Configure Query Log Ingestion

Alation Cloud Service Applies to Alation Cloud Service instances of Alation

Customer Managed Applies to customer-managed instances of Alation

Enhanced Connector Enhanced connectors add extended capabilities and require a separate entitlement in addition to your Alation platform license.

Query Log Ingestion (QLI) extracts query history from MaxCompute to power Alation features such as Popularity, Top Users, Filter Information, and Join Information.

Overview

QLI uses the tenant-level SYSTEM_CATALOG.INFORMATION_SCHEMA.TASKS_HISTORY view to extract query history across all MaxCompute projects. This enables:

Feature

Description

Popularity

Shows how frequently tables and columns are queried, helping users identify important data assets.

Top Users

Identifies the most active users querying specific tables, useful for data stewardship and impact analysis.

Filter Information

Shows which columns are commonly used in WHERE clauses, indicating important filter criteria.

Join Information

Shows which tables and columns are commonly joined together, revealing data relationships.

Prerequisites

Before configuring QLI, ensure the following requirements are met:

RAM User Role:

The RAM user must be assigned the infoschema_admin role at the MaxCompute tenant level. This role grants read access to the SYSTEM_CATALOG.INFORMATION_SCHEMA schema.

To assign the role:

  1. Log in to the Alibaba Cloud MaxCompute Console.

  2. Navigate to Tenants > Users.

  3. Find the RAM user and click Authorize.

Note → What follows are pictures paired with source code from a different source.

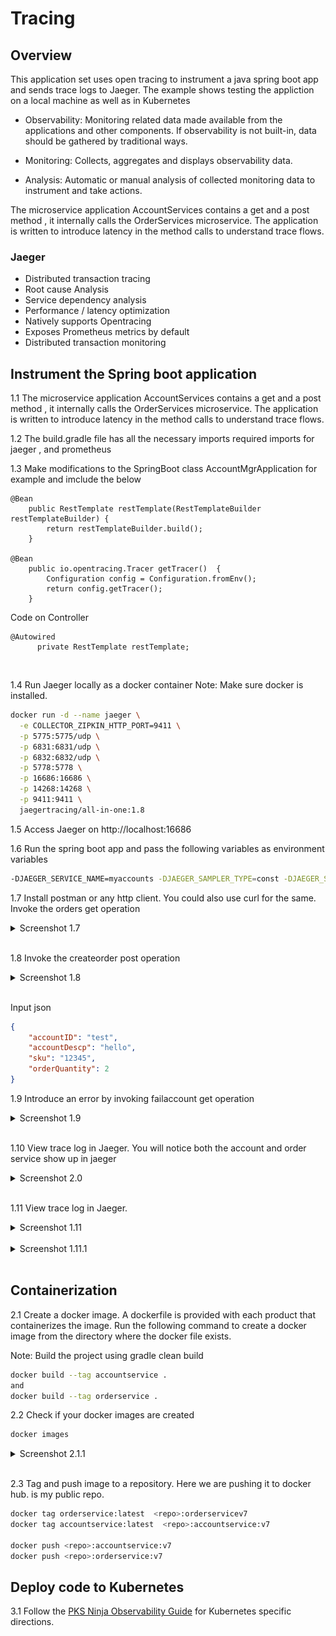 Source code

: # Tracing

## Overview
This application set uses open tracing to instrument a java spring boot app and sends trace logs to Jaeger. The example shows testing the appliction on a local machine as well as in Kubernetes
 - Observability: 
   Monitoring related data made available from the applications and other components. If observability is not built-in, data should be gathered by traditional ways.

 - Monitoring:
   Collects, aggregates and displays observability data.

 - Analysis: 
   Automatic or manual analysis of collected monitoring data to instrument and take actions.

The  microservice application AccountServices contains a get and a post method , it internally calls the OrderServices microservice. The application is written to introduce latency in the method calls to understand trace flows.


### Jaeger
 - Distributed transaction tracing
 - Root cause Analysis
 - Service dependency analysis
 - Performance / latency optimization
 - Natively supports Opentracing
 - Exposes Prometheus metrics by default
 - Distributed transaction monitoring


## Instrument the Spring boot application

1.1 The  microservice application AccountServices contains a get and a post method , it internally calls the OrderServices microservice. The application is written to introduce latency in the method calls to understand trace flows.

1.2 The build.gradle file has all the necessary imports required imports for jaeger , and prometheus

1.3 Make modifications to the SpringBoot class AccountMgrApplication for example and imclude the below 

```code
@Bean
	public RestTemplate restTemplate(RestTemplateBuilder restTemplateBuilder) {
		return restTemplateBuilder.build();
	}

@Bean
	public io.opentracing.Tracer getTracer()  {
		Configuration config = Configuration.fromEnv();
	    return config.getTracer();  
	}
```

Code on Controller

```code
@Autowired
	  private RestTemplate restTemplate;
```

</details>
<br/>


1.4 Run Jaeger locally as a docker container 
Note: Make sure docker is installed. 

```bash
docker run -d --name jaeger \
  -e COLLECTOR_ZIPKIN_HTTP_PORT=9411 \
  -p 5775:5775/udp \
  -p 6831:6831/udp \
  -p 6832:6832/udp \
  -p 5778:5778 \
  -p 16686:16686 \
  -p 14268:14268 \
  -p 9411:9411 \
  jaegertracing/all-in-one:1.8
```

1.5 Access Jaeger on http://localhost:16686

1.6 Run the spring boot app and pass the following variables as environment variables

```bash
-DJAEGER_SERVICE_NAME=myaccounts -DJAEGER_SAMPLER_TYPE=const -DJAEGER_SAMPLER_PARAM=1 -DJAEGER_REPORTER_LOG_SPANS=true -DORDERMGR_URL=http://localhost:9090
```

1.7 Install postman or any http client. You could also use curl for the same. Invoke the orders get operation

<details><summary>Screenshot 1.7</summary>
<img src="Images/postmanget.png">
</details>
<br/>


1.8 Invoke the createorder post operation 

<details><summary>Screenshot 1.8</summary>
<img src="Images/postmanpost.png">
</details>
<br/>

Input json

```json
{
	"accountID": "test",
	"accountDescp": "hello",
	"sku": "12345",
	"orderQuantity": 2
}

```

1.9 Introduce an error by invoking failaccount get operation

<details><summary>Screenshot 1.9</summary>
<img src="Images/postmanfail.png">
</details>
<br/>


1.10 View trace log in Jaeger. You will notice both the account and order service show up in jaeger

<details><summary>Screenshot 2.0</summary>
<img src="Images/jaegerservice.png">
</details>
<br/>

1.11 View trace log in Jaeger.

<details><summary>Screenshot 1.11</summary>
<img src="Images/viewtrace.png">
</details>
<br/>


<details><summary>Screenshot 1.11.1</summary>
<img src="Images/viewtrace2.png">
</details>
<br/>

## Containerization 

2.1 Create a docker image. A dockerfile is provided with each product that containerizes the image. Run the following command to create a docker image from the directory where the docker file exists.

Note: Build the project using gradle clean build

```bash
docker build --tag accountservice .
and
docker build --tag orderservice .
```

2.2 Check if your docker images are created

```bash
docker images
```
<details><summary>Screenshot 2.1.1</summary>
<img src="Images/dockerimages.png">
</details>
<br/>

2.3 Tag and push image to a repository. Here we are pushing it to docker hub.  is my public repo.

```bash
docker tag orderservice:latest  <repo>:orderservicev7
docker tag accountservice:latest  <repo>:accountservice:v7

docker push <repo>:accountservice:v7
docker push <repo>:orderservice:v7

```

## Deploy code to Kubernetes

3.1 Follow the [PKS Ninja Observability Guide](https://github.com/CNA-Tech/PKS-Ninja/tree/master/LabGuides/PksAppsObservability-AO1706) for Kubernetes specific directions.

  4. Assign the infoschema_admin role.

Role Policy Details:

The infoschema_admin role includes the following permissions:

{
    "Statement": [{
            "Action": ["odps:Describe", "odps:Select"],
            "Effect": "Allow",
            "Resource": ["acs:odps:*:catalogs/system_catalog/schemas/information_schema/tables/*"]
        },
        {
            "Action": ["odps:List"],
            "Effect": "Allow",
            "Resource": ["acs:odps:*:catalogs/system_catalog/schemas/information_schema"]}
    ],
    "Version": "1"
}

Network Connectivity:

Ensure JDBC connectivity to the MaxCompute service endpoint (service.<region>.maxcompute.aliyun.com) on port 80 (HTTP).

Other Requirements:

  • The MaxCompute data source must be configured and connected successfully.

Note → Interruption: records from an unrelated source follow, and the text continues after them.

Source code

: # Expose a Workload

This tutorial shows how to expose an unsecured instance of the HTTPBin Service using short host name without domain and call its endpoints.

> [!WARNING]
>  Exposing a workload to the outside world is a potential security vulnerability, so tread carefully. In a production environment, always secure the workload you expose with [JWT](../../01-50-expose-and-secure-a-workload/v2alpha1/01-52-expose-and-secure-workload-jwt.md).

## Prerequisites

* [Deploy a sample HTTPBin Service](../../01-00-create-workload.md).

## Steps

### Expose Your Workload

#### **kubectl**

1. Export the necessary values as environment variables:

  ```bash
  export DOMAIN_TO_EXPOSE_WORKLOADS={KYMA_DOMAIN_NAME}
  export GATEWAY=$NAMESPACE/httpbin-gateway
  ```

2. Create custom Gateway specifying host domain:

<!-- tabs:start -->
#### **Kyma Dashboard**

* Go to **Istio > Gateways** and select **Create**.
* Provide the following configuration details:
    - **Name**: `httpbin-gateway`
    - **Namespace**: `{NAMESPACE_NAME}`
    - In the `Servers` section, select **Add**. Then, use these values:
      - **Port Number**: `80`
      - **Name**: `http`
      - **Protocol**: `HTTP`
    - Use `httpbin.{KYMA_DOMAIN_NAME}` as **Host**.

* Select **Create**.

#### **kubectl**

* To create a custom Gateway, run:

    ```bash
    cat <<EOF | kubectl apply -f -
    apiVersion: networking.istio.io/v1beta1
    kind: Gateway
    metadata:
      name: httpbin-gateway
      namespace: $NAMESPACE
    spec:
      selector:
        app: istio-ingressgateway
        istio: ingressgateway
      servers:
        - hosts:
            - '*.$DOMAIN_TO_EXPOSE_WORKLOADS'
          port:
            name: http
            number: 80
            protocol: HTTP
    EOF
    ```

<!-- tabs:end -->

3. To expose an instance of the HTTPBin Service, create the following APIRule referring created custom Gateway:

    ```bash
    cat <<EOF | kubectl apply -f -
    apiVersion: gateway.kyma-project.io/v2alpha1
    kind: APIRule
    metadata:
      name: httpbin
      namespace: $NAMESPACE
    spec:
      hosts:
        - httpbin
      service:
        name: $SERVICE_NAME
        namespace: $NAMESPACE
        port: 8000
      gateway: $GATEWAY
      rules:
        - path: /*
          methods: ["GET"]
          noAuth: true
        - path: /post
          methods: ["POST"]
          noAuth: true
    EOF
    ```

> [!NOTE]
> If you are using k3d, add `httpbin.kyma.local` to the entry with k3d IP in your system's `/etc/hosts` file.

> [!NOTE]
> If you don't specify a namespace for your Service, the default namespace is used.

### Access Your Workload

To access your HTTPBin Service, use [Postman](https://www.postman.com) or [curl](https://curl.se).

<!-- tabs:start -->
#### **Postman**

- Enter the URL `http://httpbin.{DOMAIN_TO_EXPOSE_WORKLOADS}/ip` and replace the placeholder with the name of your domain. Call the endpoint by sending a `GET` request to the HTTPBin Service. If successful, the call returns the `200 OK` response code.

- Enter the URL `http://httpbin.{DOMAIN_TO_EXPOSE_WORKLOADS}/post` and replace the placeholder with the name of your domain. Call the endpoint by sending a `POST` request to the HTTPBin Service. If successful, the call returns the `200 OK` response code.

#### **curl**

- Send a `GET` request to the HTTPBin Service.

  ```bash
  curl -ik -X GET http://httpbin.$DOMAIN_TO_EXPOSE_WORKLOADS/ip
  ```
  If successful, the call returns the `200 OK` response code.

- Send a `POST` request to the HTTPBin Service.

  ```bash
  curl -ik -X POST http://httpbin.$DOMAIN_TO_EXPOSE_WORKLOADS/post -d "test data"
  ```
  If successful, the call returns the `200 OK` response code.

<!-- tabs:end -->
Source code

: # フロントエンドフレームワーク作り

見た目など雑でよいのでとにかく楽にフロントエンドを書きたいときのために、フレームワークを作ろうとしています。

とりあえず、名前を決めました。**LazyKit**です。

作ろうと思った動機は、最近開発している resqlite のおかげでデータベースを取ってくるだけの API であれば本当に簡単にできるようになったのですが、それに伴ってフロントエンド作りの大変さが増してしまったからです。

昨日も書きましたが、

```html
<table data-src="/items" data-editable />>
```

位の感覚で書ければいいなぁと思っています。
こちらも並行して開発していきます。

  • Metadata extraction (MDE) should be completed before running QLI to ensure tables are cataloged.

Configure QLI

To configure Query Log Ingestion:

  1. On the MaxCompute data source Settings page, go to the Query Log Ingestion tab.

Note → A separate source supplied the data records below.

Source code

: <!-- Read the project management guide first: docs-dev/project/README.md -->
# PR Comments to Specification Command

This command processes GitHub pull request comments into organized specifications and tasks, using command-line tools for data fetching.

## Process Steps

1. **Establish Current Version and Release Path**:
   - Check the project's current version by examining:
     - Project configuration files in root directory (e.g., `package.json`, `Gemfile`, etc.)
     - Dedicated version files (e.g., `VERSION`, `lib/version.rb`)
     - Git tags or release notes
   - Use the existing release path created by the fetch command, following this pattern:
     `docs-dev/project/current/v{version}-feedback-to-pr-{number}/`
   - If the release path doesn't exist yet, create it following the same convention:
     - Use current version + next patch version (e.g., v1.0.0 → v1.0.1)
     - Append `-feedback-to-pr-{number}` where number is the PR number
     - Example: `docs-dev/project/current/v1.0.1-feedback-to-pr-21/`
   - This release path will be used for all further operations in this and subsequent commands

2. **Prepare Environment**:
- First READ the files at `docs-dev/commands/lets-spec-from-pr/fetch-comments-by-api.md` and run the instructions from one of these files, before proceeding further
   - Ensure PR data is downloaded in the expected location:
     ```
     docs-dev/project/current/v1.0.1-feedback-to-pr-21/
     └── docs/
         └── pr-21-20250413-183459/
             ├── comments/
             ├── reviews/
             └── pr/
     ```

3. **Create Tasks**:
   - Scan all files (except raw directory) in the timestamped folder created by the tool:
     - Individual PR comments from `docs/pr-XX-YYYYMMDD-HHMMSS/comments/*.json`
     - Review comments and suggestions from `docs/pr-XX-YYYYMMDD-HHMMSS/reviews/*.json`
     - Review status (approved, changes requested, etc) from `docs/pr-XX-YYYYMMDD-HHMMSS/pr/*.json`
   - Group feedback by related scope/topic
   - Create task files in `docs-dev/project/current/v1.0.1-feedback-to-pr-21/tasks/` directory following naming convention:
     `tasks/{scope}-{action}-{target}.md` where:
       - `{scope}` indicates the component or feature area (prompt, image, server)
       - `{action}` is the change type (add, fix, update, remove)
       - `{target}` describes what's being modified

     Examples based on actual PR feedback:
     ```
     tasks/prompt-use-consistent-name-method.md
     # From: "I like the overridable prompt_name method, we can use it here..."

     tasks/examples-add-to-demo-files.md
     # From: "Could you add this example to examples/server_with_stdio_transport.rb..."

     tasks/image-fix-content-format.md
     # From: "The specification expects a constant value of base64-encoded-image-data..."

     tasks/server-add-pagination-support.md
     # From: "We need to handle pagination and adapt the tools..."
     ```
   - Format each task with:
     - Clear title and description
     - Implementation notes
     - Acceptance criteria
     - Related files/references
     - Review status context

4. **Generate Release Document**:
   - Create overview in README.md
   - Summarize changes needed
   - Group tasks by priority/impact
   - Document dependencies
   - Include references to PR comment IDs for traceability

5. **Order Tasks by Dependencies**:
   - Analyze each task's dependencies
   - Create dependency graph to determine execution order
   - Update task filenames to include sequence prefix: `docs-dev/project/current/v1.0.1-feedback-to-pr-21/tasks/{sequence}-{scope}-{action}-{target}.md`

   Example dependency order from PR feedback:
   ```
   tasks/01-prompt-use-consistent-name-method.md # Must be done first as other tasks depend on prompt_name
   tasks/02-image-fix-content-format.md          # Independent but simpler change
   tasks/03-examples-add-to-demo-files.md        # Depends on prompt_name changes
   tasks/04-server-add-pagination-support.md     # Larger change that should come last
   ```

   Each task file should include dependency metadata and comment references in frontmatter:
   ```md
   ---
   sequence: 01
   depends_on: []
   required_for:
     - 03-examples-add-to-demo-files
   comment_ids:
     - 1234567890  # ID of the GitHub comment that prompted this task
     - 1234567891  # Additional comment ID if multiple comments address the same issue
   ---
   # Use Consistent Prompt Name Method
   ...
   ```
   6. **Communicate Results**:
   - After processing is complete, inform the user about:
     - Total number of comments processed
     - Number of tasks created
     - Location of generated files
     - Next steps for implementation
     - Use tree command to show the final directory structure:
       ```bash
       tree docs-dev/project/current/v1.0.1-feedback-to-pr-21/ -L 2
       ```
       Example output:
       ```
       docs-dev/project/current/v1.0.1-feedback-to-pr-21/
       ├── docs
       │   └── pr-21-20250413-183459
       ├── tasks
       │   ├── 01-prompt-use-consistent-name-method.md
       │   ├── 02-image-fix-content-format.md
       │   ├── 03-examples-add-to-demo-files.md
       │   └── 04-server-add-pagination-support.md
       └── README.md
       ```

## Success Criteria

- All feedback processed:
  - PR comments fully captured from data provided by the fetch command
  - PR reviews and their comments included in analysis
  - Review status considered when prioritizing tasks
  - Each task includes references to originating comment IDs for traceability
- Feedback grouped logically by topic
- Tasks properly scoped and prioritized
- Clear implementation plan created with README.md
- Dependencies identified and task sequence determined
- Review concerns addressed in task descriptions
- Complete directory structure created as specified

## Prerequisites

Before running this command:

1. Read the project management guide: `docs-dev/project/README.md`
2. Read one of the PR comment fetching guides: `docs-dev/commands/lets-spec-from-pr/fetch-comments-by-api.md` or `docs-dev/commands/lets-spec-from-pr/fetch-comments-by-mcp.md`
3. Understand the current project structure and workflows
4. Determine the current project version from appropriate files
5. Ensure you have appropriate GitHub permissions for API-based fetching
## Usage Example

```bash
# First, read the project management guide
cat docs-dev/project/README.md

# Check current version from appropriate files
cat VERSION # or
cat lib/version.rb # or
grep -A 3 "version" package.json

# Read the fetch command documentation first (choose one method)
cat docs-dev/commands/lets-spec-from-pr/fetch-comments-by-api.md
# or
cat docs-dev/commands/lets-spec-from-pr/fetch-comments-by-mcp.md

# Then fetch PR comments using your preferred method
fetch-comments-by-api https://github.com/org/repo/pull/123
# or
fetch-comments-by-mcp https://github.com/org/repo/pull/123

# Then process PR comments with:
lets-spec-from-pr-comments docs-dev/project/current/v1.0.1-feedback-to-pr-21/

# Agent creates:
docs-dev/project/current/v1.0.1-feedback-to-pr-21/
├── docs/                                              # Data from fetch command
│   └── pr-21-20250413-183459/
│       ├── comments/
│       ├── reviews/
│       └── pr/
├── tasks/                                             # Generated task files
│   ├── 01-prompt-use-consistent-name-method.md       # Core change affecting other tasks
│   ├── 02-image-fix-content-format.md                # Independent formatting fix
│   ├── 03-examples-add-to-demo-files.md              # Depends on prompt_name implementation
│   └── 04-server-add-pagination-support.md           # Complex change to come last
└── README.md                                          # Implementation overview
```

  2. Under Step 1: QLI Preview, click Preview to test QLI connectivity and view sample query logs.

    The preview dialog has two tabs:

    User Queries tab: Shows users and their total number of statements.

    ../../../_images/MaxComputeQLIPreviewUserQueries.png

    Statements tab: Shows detailed query information including:

    • User Name

    • Session ID

    • Started (UTC)

    • Default Databases (project name)

    • Statements (SQL query text)

    • Cancelled status

    ../../../_images/MaxComputeQLIPreviewStatements.png
  3. Under Step 2: Run Extraction, configure the extraction settings:

    Setting

    Description

    Date Range

    The time period for query log extraction. Queries executed within this range will be ingested.

    Query Limit

    Maximum number of queries to extract. Use this to limit extraction time for large environments.

  4. Click Run Extraction to start QLI.

  5. To enable automated QLI, turn on Enable Automated Extraction and configure the schedule.

How QLI Works

The connector uses a tenant-level approach to extract query logs:

  1. Tenant-Level Access: QLI queries the SYSTEM_CATALOG.INFORMATION_SCHEMA.TASKS_HISTORY view, which contains query history across all MaxCompute projects in the tenant.

  2. Cross-Project Extraction: A single JDBC connection is used to query all projects, eliminating the need for project-by-project extraction.

  3. SELECT Queries Only: Only SELECT statements are ingested to power popularity metrics. INSERT, CREATE, and DDL statements are excluded (lineage is handled separately by the DataWorks API).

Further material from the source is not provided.